Monday, June 16th, 2014

Resize and Position Photos in SmartArt Placeholders

 

Yikes! Just how do you resize a photo inside a PowerPoint or Word SmartArt placeholder

I got an email from a reader this morning. He has a PowerPoint slide (but it could as easily be a Word document or an Excel worksheet) and he wants to size a photo inside a placeholder. You see he was making an organization chart and he was dealing with lots of different head shots – all photographed differently. He wanted to make the faces the same relative size inside the placeholders – but to do this he had to get access to the photos inside the placeholders.

You see that’s the problem, every time you right click the placeholder and choose Size and Position you’re affecting the placeholder not the thing inside it! The solution is to use the Crop tool – so click on the placeholder and choose Picture Tools > Format tab and click the Crop tool.

Now you get handles around your photo and you can drag the handles to resize the image and you can move it to change its position inside the placeholder. When you’re done, click Crop again to finish. Easy when you know how.

Thursday, November 19th, 2009

PowerPoint Placeholders

One of the long awaited features of PowerPoint 2007 is its ability to format a two column placeholder for a slide.

This lets you place multiple columns of text inside a single text placeholder.

To do this you will need to be working in Normal mode so choose View > Normal.

Click the text placeholder that contains the text that you want to display in multiple columns and from the Home tab click the Columns button in the Paragraphs group.

Select the number of columns to split the text into and it will be automatically adjusted to suit.

Simple when you know how?

Helen Bradley

Tuesday, October 6th, 2009

Placeholders in PowerPoint 2007

One new feature of PowerPoint 2007 is that you can now add your own placeholders to PowerPoint slide layouts.
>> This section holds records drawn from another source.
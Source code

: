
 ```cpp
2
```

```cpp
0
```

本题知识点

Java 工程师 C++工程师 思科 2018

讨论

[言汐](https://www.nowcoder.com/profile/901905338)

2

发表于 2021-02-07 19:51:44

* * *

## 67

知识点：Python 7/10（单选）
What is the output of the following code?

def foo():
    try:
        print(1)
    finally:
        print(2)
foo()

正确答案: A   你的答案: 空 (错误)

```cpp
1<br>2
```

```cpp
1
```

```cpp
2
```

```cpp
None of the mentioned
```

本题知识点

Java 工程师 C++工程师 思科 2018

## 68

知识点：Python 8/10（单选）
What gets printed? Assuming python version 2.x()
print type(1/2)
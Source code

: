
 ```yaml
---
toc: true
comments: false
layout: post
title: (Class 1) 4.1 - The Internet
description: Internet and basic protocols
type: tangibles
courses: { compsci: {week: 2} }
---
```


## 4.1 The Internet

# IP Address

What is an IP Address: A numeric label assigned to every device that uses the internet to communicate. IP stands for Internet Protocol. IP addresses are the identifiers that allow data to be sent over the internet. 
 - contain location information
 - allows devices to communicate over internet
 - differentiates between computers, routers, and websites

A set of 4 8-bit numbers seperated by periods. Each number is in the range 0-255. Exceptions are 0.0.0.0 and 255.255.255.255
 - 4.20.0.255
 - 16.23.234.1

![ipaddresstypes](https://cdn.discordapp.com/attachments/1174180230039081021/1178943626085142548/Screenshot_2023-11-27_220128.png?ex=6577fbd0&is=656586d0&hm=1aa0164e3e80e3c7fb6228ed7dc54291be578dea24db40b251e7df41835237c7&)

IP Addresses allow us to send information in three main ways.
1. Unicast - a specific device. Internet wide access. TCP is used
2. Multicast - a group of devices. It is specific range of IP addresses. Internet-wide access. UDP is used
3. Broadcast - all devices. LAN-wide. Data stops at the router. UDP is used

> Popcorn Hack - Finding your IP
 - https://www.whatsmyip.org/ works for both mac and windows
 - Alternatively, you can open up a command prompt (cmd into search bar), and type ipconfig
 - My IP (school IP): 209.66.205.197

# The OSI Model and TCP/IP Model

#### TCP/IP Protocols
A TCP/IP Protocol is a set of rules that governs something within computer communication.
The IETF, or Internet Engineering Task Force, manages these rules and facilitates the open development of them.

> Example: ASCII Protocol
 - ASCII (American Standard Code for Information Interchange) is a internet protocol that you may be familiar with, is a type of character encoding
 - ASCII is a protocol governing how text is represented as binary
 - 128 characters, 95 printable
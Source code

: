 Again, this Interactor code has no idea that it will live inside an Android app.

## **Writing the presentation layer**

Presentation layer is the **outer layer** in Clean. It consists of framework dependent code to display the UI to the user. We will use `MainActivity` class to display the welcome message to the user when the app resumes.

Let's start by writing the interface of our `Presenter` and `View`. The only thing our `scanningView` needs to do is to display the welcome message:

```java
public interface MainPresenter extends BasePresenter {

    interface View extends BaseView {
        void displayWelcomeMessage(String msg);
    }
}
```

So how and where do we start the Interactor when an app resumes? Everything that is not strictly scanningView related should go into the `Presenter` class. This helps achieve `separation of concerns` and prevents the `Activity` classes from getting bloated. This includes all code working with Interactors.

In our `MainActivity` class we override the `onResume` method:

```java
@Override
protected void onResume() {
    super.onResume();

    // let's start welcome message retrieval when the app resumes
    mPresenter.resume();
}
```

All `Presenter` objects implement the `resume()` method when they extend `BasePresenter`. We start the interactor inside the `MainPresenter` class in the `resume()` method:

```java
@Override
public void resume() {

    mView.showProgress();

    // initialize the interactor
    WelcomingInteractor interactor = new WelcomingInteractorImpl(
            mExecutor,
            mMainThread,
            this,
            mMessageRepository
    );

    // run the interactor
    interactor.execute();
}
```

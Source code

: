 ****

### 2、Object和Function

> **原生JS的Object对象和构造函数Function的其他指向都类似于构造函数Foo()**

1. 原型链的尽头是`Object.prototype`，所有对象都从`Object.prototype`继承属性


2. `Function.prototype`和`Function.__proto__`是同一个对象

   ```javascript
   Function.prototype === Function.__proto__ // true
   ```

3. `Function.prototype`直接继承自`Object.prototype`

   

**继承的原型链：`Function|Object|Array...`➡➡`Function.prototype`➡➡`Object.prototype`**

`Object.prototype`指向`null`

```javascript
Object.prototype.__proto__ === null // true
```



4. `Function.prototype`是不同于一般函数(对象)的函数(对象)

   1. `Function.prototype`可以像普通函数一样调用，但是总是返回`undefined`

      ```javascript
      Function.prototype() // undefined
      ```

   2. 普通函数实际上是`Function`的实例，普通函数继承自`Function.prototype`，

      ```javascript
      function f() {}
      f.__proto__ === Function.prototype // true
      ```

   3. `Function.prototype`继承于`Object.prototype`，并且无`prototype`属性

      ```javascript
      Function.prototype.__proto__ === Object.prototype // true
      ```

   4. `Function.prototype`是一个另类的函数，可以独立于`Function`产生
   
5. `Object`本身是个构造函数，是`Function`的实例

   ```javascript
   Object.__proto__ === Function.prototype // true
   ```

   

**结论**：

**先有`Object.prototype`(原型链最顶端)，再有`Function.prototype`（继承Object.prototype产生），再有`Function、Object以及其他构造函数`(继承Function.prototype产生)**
In past versions of PowerPoint each slide could have only one text placeholder that would behave as a PowerPoint text placeholder – you could add text boxes but the text couldn’t be formatted in them the same way as it could when you used a placeholder. Now you can have multiple text placeholders on a slide.

To see these at work, choose View > Slide Master to move to the Slide Master View and then click the Slide Master tab at the left of the Ribbon.

Select the master that you want to add an additional placeholder to and select Insert Placeholder from the ribbon.

From the list, select the type of placeholder to use – these include placeholders for text, picture, chart, table, SmartArt, media and clipart. You can, if desired, add multiples of these placeholders to a slide so you can have a slide layout that has all the elements on it that you need.

For example, you may wish to have a text placeholder next to a chart or text and a picture located side by side. Each placeholder can be sized and positioned anywhere on the slide.

Helen Bradley

Tuesday, February 13th, 2007

Make room for graphics in Publisher

When you’re working on a Publisher document, chances are you may not have all the final images in hand. If you’re waiting on graphics, you can add a placeholder for each image to your Publisher file so you can allocate the space for the images and so everything else can be finalized in the meantime.

To do this, click Picture Frame and choose Empty Picture Frame then drag a frame into your document. Size it to the size required. Later, when the image comes in, you can add it to your placeholder by right clicking the placeholder and choose Change Picture, From File and locate the file to use.